[Saved data entries]
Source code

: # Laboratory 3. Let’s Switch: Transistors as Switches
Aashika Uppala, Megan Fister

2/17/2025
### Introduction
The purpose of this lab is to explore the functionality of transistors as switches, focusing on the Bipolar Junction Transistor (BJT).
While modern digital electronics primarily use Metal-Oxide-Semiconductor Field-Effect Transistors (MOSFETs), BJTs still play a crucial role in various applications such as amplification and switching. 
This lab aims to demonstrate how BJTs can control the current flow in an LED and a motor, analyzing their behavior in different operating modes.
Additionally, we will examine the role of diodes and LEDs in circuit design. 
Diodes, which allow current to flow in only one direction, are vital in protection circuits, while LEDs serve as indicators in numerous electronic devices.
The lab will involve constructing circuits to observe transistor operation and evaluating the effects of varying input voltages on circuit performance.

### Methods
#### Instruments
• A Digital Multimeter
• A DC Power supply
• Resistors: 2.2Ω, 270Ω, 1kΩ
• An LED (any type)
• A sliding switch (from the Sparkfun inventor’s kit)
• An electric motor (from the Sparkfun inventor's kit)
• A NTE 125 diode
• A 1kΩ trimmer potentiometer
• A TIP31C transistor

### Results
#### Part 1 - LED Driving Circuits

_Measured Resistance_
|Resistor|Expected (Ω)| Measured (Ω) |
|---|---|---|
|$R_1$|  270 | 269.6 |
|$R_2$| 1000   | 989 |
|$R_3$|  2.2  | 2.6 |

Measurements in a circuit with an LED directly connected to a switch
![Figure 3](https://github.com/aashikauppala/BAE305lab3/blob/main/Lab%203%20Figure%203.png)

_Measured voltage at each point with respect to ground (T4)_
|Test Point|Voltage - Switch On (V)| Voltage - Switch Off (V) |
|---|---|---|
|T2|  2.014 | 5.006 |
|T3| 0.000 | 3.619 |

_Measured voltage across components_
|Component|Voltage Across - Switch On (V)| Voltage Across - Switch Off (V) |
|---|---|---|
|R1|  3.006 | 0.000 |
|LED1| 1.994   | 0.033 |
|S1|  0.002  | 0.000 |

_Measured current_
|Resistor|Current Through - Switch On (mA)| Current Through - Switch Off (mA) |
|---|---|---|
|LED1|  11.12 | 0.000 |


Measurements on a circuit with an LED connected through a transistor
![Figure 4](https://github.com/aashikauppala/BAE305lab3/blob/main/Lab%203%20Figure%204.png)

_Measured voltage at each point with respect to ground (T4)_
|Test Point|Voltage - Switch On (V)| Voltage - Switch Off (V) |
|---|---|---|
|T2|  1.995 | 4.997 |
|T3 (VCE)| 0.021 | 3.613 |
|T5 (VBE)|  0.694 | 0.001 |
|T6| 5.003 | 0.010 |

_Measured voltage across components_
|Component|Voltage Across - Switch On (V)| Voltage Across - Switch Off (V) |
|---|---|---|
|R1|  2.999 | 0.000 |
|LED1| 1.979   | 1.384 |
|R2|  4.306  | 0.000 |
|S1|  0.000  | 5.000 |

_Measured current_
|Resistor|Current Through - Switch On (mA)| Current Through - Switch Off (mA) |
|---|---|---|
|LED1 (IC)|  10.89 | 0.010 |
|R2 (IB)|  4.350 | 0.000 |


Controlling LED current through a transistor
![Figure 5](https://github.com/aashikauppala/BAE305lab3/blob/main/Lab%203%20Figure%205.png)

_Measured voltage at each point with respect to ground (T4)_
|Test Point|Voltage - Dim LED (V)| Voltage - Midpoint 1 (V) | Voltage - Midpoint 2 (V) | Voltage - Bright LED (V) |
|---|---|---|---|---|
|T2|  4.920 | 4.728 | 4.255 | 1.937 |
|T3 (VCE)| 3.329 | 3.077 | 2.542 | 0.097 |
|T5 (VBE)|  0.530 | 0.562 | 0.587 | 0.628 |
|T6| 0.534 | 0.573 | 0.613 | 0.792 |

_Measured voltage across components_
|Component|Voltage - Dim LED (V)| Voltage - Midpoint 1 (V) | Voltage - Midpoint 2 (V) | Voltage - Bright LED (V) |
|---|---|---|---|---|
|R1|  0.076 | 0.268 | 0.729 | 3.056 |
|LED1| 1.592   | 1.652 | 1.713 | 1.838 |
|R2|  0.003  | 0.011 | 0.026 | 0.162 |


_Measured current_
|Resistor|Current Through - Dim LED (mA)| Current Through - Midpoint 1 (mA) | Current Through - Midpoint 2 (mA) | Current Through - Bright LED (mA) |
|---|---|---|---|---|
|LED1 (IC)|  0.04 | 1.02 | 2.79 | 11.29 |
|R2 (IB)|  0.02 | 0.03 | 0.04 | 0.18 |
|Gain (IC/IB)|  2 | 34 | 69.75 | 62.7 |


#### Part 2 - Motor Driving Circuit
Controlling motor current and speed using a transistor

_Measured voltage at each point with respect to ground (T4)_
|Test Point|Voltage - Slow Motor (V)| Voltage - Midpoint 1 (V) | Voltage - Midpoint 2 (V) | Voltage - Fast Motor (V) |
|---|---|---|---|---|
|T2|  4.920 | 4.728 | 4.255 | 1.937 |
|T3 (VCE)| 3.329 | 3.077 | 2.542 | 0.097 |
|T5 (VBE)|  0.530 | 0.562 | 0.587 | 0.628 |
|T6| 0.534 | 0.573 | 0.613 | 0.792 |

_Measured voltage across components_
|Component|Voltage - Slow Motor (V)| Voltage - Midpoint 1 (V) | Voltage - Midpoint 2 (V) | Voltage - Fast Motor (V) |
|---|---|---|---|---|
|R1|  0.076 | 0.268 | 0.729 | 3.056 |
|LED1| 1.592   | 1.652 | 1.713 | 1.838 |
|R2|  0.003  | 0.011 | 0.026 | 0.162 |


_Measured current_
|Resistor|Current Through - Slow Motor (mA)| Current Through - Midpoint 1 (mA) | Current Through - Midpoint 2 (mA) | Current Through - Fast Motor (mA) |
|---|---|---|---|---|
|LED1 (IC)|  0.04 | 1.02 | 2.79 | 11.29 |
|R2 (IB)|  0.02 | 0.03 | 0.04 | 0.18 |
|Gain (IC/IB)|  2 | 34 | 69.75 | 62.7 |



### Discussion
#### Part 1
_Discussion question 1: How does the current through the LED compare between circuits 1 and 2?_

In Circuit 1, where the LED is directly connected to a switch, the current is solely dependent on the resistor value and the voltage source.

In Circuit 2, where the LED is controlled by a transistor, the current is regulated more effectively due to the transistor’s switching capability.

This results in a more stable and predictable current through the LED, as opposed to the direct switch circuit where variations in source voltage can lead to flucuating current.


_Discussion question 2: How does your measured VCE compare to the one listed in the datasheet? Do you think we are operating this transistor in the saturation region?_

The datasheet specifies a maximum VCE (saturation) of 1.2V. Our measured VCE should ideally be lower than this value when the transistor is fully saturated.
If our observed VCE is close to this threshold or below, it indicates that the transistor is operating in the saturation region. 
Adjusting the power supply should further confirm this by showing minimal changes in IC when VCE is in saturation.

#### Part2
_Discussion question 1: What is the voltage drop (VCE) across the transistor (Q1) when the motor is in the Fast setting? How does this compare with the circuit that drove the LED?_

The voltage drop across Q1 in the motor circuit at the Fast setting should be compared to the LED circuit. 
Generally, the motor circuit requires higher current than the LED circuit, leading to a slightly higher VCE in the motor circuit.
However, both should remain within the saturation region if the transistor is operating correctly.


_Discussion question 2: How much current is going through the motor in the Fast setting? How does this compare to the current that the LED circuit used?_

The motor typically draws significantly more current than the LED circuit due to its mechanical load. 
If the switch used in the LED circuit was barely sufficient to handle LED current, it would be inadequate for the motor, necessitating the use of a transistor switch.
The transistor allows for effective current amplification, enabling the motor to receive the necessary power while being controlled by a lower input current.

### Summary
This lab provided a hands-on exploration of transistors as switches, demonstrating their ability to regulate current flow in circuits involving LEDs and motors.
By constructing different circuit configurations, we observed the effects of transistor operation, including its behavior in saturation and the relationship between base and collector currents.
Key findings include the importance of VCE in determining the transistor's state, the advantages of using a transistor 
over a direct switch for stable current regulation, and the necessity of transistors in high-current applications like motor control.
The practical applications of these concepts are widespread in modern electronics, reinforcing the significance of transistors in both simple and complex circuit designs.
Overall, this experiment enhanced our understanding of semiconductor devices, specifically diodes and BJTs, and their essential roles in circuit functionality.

Task instructions:
If a line in the data holds the string "will", copy that line.

Output below:
Additionally, we will examine the role of diodes and LEDs in circuit design. 
The lab will involve constructing circuits to observe transistor operation and evaluating the effects of varying input voltages on circuit performance.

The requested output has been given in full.